I find your point 1 very interesting but point 2 may be based in part on a misunderstanding.

To expand on the last point, if A[*], the limiting agent, is aligned with H then it must contain at least implicitly some representation of H’s values (retrievable through IRL, for example). And so must A[i] for every i.

I think this is not how Paul hopes his scheme would work. If you read https://www.lesswrong.com/posts/yxzrKb2vFXRkwndQ4/understanding-iterated-distillation-and-amplification-claims, it's clear that in the LBO variant of IDA, A[1] can't possibly learn H's values. Instead A[1] is supposed to learn "corrigibility" from H and then after enough amplifications, A[n] will gain the ability to learn values from some external user (who may or may not be H) and then the "corrigibility" that was learned and preserved through the IDA process is supposed to make it want to help the user achieve their values.

I won't deny probably misunderstanding parts of LDA but if the point is to learn corrigibility from H couldn't you just say that corrigibility is a value that H has? Then use the same argument with "corrigibility" in place of "value"? (This assumes that corrigiblity is entirely defined with reference to H. If not, replace with the subset that is defined entirely from H, if that is empty then remove H).

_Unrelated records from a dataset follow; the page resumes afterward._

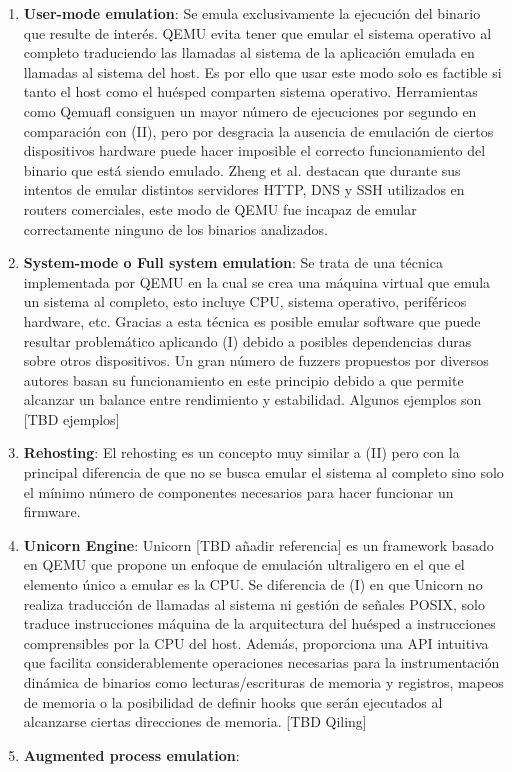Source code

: \begin{enumerate}[I]
    \item \textbf{User-mode emulation}: Se emula exclusivamente la ejecución del binario que resulte de interés. QEMU evita tener que emular el sistema 
    operativo al completo traduciendo las llamadas al sistema de la aplicación emulada en llamadas al sistema del host. Es por ello que usar este modo 
    solo es factible si tanto el host como el huésped comparten sistema operativo. Herramientas como Qemuafl\cite{qemuafl} consiguen un mayor número de 
    ejecuciones por segundo en comparación con (II), pero por desgracia la ausencia de emulación de ciertos dispositivos hardware puede hacer imposible 
    el correcto funcionamiento del binario que está siendo emulado. Zheng et al.\cite{Zheng2019} destacan que durante sus intentos de emular distintos 
    servidores HTTP, DNS y SSH utilizados en routers comerciales, este modo de QEMU fue incapaz de emular correctamente ninguno de los binarios analizados.
    \item \textbf{System-mode o Full system emulation}: Se trata de una técnica implementada por QEMU en la cual se crea una máquina virtual que emula un 
    sistema al completo, esto incluye CPU, sistema operativo, periféricos hardware, etc. Gracias a esta técnica es posible emular software que puede resultar 
    problemático aplicando (I) debido a posibles dependencias duras sobre otros dispositivos. Un gran número de fuzzers propuestos por diversos autores 
    basan su funcionamiento en este principio debido a que permite alcanzar un balance entre rendimiento y estabilidad. Algunos ejemplos son [TBD ejemplos]
    \item \textbf{Rehosting}: El rehosting\cite{Fasano2021} es un concepto muy similar a (II) pero con la principal diferencia de que no se busca emular el 
    sistema al completo sino solo el mínimo número de componentes necesarios para hacer funcionar un firmware.
    \item \textbf{Unicorn Engine}: Unicorn [TBD añadir referencia] es un framework basado en QEMU que propone un enfoque de emulación ultraligero en el que el elemento único a 
    emular es la CPU. Se diferencia de (I) en que Unicorn no realiza traducción de llamadas al sistema ni gestión de señales POSIX, solo traduce instrucciones 
    máquina de la arquitectura del huésped a instrucciones comprensibles por la CPU del host. Además, proporciona una API intuitiva que facilita 
    considerablemente operaciones necesarias para la instrumentación dinámica de binarios como lecturas/escrituras de memoria y registros, mapeos de memoria o 
    la posibilidad de definir hooks que serán ejecutados al alcanzarse ciertas direcciones de memoria. [TBD Qiling]
    \item \textbf{Augmented process emulation}:
\end{enumerate}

If A[*] has H-derived-corrigibility then so must A[1] so distillation must preserve H-derived-corrigibility so we could instead directly distill H-derived-corrigibility from H which can be used to directly train a powerful agent with that property, which can then be trained from some other user.

so we could instead directly distill H-derived-corrigibility from H which can be used to directly train a powerful agent with that property

I'm imagining the problem statement for distillation being: we have a powerful aligned/corrigible agent. Now we want to train a faster agent which is also aligned/corrigible.

If there is a way to do this without starting from a more powerful agent, then I agree that we can skip the amplification process and jump straight to the goal.

So a convincing argument is trying to establish a universal quantifier over potential solutions to a possible problem.

This seems like a hard thing to do that most people may not have much experience with (especially since the problems are only defined informally at this point). Can you link to some existing such arguments, either against this AI alignment approach (that previously caused you to change your vision), or on other topics, to give a sense of what kinds of techniques might be helpful for establishing such a universal quantifier?

For example should one try to define the problem formally and then mathematically prove that no solution exists? But how does one show that there's not an alternative formal definition of the problem (that still captures the essence of the informal problem) for which a solution does exist?

Some examples that come to mind:

  • This comment of yours changed my thinking about security amplification by cutting off some lines of argument and forced me to lower my overall goals (though it is simple enough that it feels like it should have been clear in advance). I believe the scheme overall survives, as I discussed at the workshop, but in a slightly different form.
  • This post by Jessica both does a good job of overviewing some concerns and makes a novel argument (if the importance weight is slightly wrong then you totally lose) that leaves me very skeptical about any importance-weighting approach to fixing Solomonoff induction, which in turn leaves me more skeptical about "direct" approaches to benign induction.
  • In this post I listed implicit ensembling as an approach to robustness. Between Jessica's construction described here and discussions with MIRI folk arguing persuasively that the number of extra bits needed to get honesty was reasonably large such that even a good KWIK bound would be mediocre (partially described by Jessica here) I ended up pessimistic.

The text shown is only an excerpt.